(Dataset entries)
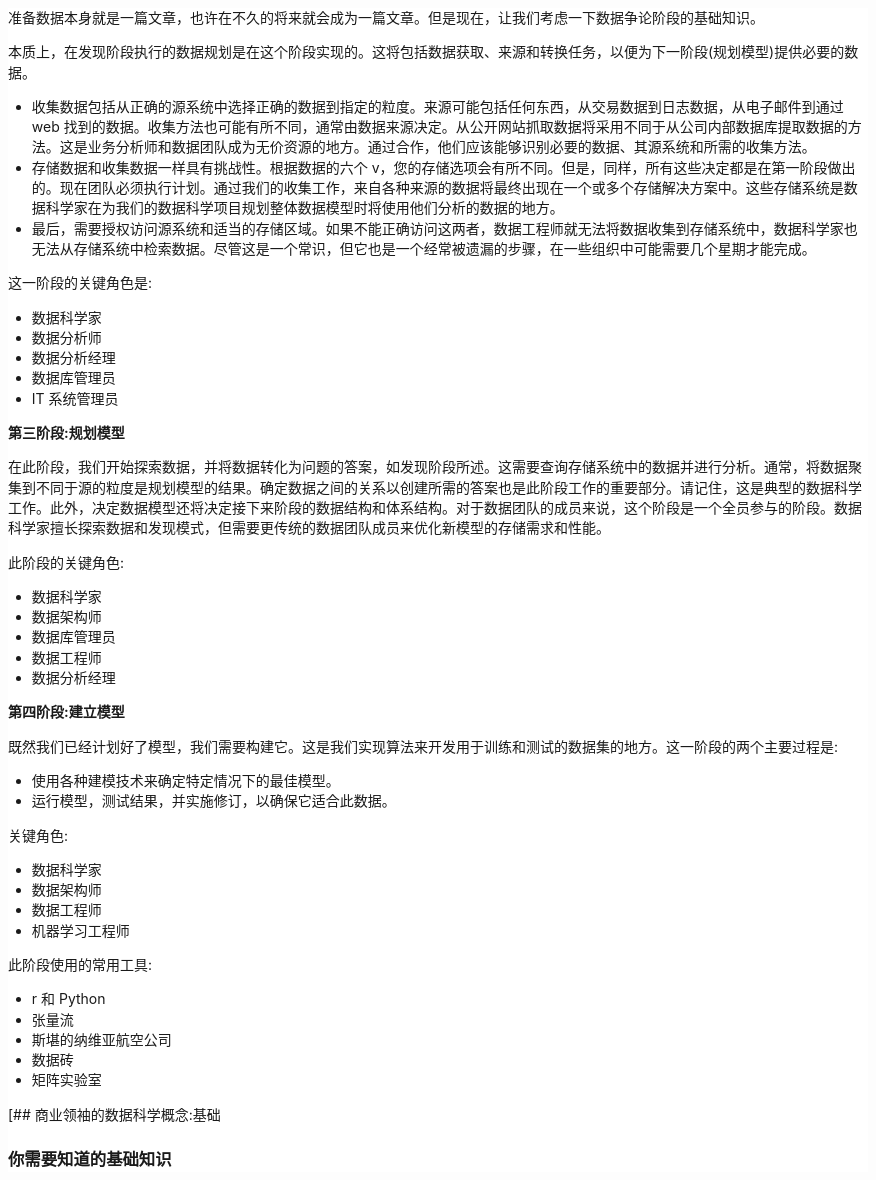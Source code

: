 准备数据本身就是一篇文章，也许在不久的将来就会成为一篇文章。但是现在，让我们考虑一下数据争论阶段的基础知识。

本质上，在发现阶段执行的数据规划是在这个阶段实现的。这将包括数据获取、来源和转换任务，以便为下一阶段(规划模型)提供必要的数据。

*   收集数据包括从正确的源系统中选择正确的数据到指定的粒度。来源可能包括任何东西，从交易数据到日志数据，从电子邮件到通过 web 找到的数据。收集方法也可能有所不同，通常由数据来源决定。从公开网站抓取数据将采用不同于从公司内部数据库提取数据的方法。这是业务分析师和数据团队成为无价资源的地方。通过合作，他们应该能够识别必要的数据、其源系统和所需的收集方法。
*   存储数据和收集数据一样具有挑战性。根据数据的六个 v，您的存储选项会有所不同。但是，同样，所有这些决定都是在第一阶段做出的。现在团队必须执行计划。通过我们的收集工作，来自各种来源的数据将最终出现在一个或多个存储解决方案中。这些存储系统是数据科学家在为我们的数据科学项目规划整体数据模型时将使用他们分析的数据的地方。
*   最后，需要授权访问源系统和适当的存储区域。如果不能正确访问这两者，数据工程师就无法将数据收集到存储系统中，数据科学家也无法从存储系统中检索数据。尽管这是一个常识，但它也是一个经常被遗漏的步骤，在一些组织中可能需要几个星期才能完成。

这一阶段的关键角色是:

*   数据科学家
*   数据分析师
*   数据分析经理
*   数据库管理员
*   IT 系统管理员

**第三阶段:规划模型**

在此阶段，我们开始探索数据，并将数据转化为问题的答案，如发现阶段所述。这需要查询存储系统中的数据并进行分析。通常，将数据聚集到不同于源的粒度是规划模型的结果。确定数据之间的关系以创建所需的答案也是此阶段工作的重要部分。请记住，这是典型的数据科学工作。此外，决定数据模型还将决定接下来阶段的数据结构和体系结构。对于数据团队的成员来说，这个阶段是一个全员参与的阶段。数据科学家擅长探索数据和发现模式，但需要更传统的数据团队成员来优化新模型的存储需求和性能。

此阶段的关键角色:

*   数据科学家
*   数据架构师
*   数据库管理员
*   数据工程师
*   数据分析经理

**第四阶段:建立模型**

既然我们已经计划好了模型，我们需要构建它。这是我们实现算法来开发用于训练和测试的数据集的地方。这一阶段的两个主要过程是:

*   使用各种建模技术来确定特定情况下的最佳模型。
*   运行模型，测试结果，并实施修订，以确保它适合此数据。

关键角色:

*   数据科学家
*   数据架构师
*   数据工程师
*   机器学习工程师

此阶段使用的常用工具:

*   r 和 Python
*   张量流
*   斯堪的纳维亚航空公司
*   数据砖
*   矩阵实验室

[](/data-science-concepts-for-business-leaders-the-basics-15fd17c18254) [## 商业领袖的数据科学概念:基础

### 你需要知道的基础知识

EXERCISE REQUIREMENTS: A faithful, word-for-word version of the records above is needed, with no images in it.

ANSWER AREA:
Source code

: 准备数据本身就是一篇文章，也许在不久的将来就会成为一篇文章。但是现在，让我们考虑一下数据争论阶段的基础知识。

本质上，在发现阶段执行的数据规划是在这个阶段实现的。这将包括数据获取、来源和转换任务，以便为下一阶段(规划模型)提供必要的数据。

*   收集数据包括从正确的源系统中选择正确的数据到指定的粒度。来源可能包括任何东西，从交易数据到日志数据，从电子邮件到通过 web 找到的数据。收集方法也可能有所不同，通常由数据来源决定。从公开网站抓取数据将采用不同于从公司内部数据库提取数据的方法。这是业务分析师和数据团队成为无价资源的地方。通过合作，他们应该能够识别必要的数据、其源系统和所需的收集方法。
*   存储数据和收集数据一样具有挑战性。根据数据的六个 v，您的存储选项会有所不同。但是，同样，所有这些决定都是在第一阶段做出的。现在团队必须执行计划。通过我们的收集工作，来自各种来源的数据将最终出现在一个或多个存储解决方案中。这些存储系统是数据科学家在为我们的数据科学项目规划整体数据模型时将使用他们分析的数据的地方。
*   最后，需要授权访问源系统和适当的存储区域。如果不能正确访问这两者，数据工程师就无法将数据收集到存储系统中，数据科学家也无法从存储系统中检索数据。尽管这是一个常识，但它也是一个经常被遗漏的步骤，在一些组织中可能需要几个星期才能完成。

这一阶段的关键角色是:

*   数据科学家
*   数据分析师
*   数据分析经理
*   数据库管理员
*   IT 系统管理员

**第三阶段:规划模型**

在此阶段，我们开始探索数据，并将数据转化为问题的答案，如发现阶段所述。这需要查询存储系统中的数据并进行分析。通常，将数据聚集到不同于源的粒度是规划模型的结果。确定数据之间的关系以创建所需的答案也是此阶段工作的重要部分。请记住，这是典型的数据科学工作。此外，决定数据模型还将决定接下来阶段的数据结构和体系结构。对于数据团队的成员来说，这个阶段是一个全员参与的阶段。数据科学家擅长探索数据和发现模式，但需要更传统的数据团队成员来优化新模型的存储需求和性能。

此阶段的关键角色:

*   数据科学家
*   数据架构师
*   数据库管理员
*   数据工程师
*   数据分析经理

**第四阶段:建立模型**

既然我们已经计划好了模型，我们需要构建它。这是我们实现算法来开发用于训练和测试的数据集的地方。这一阶段的两个主要过程是:

*   使用各种建模技术来确定特定情况下的最佳模型。
*   运行模型，测试结果，并实施修订，以确保它适合此数据。

关键角色:

*   数据科学家
*   数据架构师
*   数据工程师
*   机器学习工程师

此阶段使用的常用工具:

*   r 和 Python
*   张量流
*   斯堪的纳维亚航空公司
*   数据砖
*   矩阵实验室

[](/data-science-concepts-for-business-leaders-the-basics-15fd17c18254) [## 商业领袖的数据科学概念:基础

### 你需要知道的基础知识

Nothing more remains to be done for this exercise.